**EXERCISE REQUIREMENTS**: Only the number is needed: how many lines of the entries below contain the word "that".

**MATERIAL SUPPLIED**:
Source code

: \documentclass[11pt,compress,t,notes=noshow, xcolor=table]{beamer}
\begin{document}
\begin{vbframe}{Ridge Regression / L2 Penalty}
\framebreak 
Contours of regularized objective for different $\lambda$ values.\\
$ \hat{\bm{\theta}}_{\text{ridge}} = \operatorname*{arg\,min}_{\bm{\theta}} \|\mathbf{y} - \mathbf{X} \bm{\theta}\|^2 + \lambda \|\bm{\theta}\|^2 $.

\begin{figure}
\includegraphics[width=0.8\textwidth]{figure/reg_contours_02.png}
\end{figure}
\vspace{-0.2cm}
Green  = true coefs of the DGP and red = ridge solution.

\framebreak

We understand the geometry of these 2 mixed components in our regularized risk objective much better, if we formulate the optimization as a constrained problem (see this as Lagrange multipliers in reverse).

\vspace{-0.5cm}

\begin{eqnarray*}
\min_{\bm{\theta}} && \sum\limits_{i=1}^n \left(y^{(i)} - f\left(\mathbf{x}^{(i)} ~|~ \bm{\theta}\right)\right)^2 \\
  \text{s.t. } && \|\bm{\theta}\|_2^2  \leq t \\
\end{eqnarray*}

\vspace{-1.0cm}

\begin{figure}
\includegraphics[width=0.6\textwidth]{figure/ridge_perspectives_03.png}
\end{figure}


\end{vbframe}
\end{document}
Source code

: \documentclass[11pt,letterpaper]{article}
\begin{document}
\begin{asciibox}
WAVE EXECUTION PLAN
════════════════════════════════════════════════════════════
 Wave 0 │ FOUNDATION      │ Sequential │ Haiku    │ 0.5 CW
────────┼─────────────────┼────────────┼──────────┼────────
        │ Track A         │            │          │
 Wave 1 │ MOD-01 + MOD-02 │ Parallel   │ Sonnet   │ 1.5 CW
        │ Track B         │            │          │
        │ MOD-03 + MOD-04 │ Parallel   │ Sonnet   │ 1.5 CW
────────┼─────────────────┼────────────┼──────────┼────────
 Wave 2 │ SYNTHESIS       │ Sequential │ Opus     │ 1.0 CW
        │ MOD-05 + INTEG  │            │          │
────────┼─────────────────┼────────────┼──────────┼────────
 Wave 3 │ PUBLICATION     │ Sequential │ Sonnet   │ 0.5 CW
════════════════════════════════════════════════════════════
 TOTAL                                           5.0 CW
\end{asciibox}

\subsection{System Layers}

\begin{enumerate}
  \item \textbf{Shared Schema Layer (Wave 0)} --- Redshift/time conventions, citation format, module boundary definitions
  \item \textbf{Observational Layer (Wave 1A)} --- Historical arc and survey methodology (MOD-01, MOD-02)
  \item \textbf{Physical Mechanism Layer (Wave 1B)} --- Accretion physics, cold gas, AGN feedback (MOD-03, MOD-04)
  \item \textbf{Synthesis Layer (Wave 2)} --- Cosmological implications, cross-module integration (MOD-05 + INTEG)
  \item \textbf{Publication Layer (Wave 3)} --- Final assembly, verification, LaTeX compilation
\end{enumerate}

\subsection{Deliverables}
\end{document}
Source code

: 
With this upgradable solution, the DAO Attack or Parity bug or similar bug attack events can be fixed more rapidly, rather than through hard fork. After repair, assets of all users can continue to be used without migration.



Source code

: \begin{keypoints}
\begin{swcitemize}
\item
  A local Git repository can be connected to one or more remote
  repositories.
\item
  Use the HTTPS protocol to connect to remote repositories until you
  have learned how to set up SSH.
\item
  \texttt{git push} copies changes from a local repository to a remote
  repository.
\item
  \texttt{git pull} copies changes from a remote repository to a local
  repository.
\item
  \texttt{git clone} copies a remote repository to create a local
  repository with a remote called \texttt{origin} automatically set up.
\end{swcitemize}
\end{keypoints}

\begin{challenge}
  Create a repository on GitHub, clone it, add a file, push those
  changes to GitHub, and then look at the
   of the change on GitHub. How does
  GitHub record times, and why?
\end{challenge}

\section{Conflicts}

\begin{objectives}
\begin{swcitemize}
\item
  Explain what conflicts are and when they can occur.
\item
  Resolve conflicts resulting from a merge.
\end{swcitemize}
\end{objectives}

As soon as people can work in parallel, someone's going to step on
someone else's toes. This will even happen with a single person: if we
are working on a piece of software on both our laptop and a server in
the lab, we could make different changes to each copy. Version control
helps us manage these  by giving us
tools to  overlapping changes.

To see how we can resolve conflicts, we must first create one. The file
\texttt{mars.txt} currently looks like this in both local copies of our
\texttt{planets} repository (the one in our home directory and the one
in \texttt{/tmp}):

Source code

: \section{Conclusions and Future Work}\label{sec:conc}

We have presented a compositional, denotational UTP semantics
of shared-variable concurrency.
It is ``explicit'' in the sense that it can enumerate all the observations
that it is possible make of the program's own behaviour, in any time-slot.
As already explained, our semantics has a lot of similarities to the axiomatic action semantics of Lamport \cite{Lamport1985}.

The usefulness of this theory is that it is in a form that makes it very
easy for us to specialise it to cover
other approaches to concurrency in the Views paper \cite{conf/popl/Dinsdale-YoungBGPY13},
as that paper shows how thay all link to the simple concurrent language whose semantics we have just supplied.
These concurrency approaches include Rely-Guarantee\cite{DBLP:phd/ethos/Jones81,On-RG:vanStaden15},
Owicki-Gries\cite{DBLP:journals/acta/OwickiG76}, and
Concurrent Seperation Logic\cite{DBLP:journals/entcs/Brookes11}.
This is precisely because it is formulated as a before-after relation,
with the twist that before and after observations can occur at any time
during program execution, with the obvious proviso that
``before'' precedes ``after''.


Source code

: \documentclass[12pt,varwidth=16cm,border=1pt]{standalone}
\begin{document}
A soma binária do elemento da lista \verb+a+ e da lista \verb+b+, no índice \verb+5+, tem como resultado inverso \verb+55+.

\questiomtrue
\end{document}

**EXERCISE RESULT**: 6